▶ **What you need to do**
Beginning at the line that includes "3.实现Callable接口", return each line exactly through the end of the listing, and no line before it.
"""
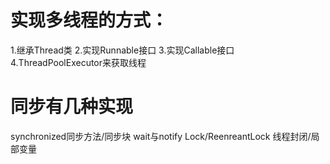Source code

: 
# 实现多线程的方式：
1.继承Thread类
2.实现Runnable接口
3.实现Callable接口
4.ThreadPoolExecutor来获取线程

# 同步有几种实现
synchronized同步方法/同步块
wait与notify 
Lock/ReenreantLock
线程封闭/局部变量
"""
▶ **Written answer**
3.实现Callable接口
4.ThreadPoolExecutor来获取线程

# 同步有几种实现
synchronized同步方法/同步块
wait与notify 
Lock/ReenreantLock
线程封闭/局部变量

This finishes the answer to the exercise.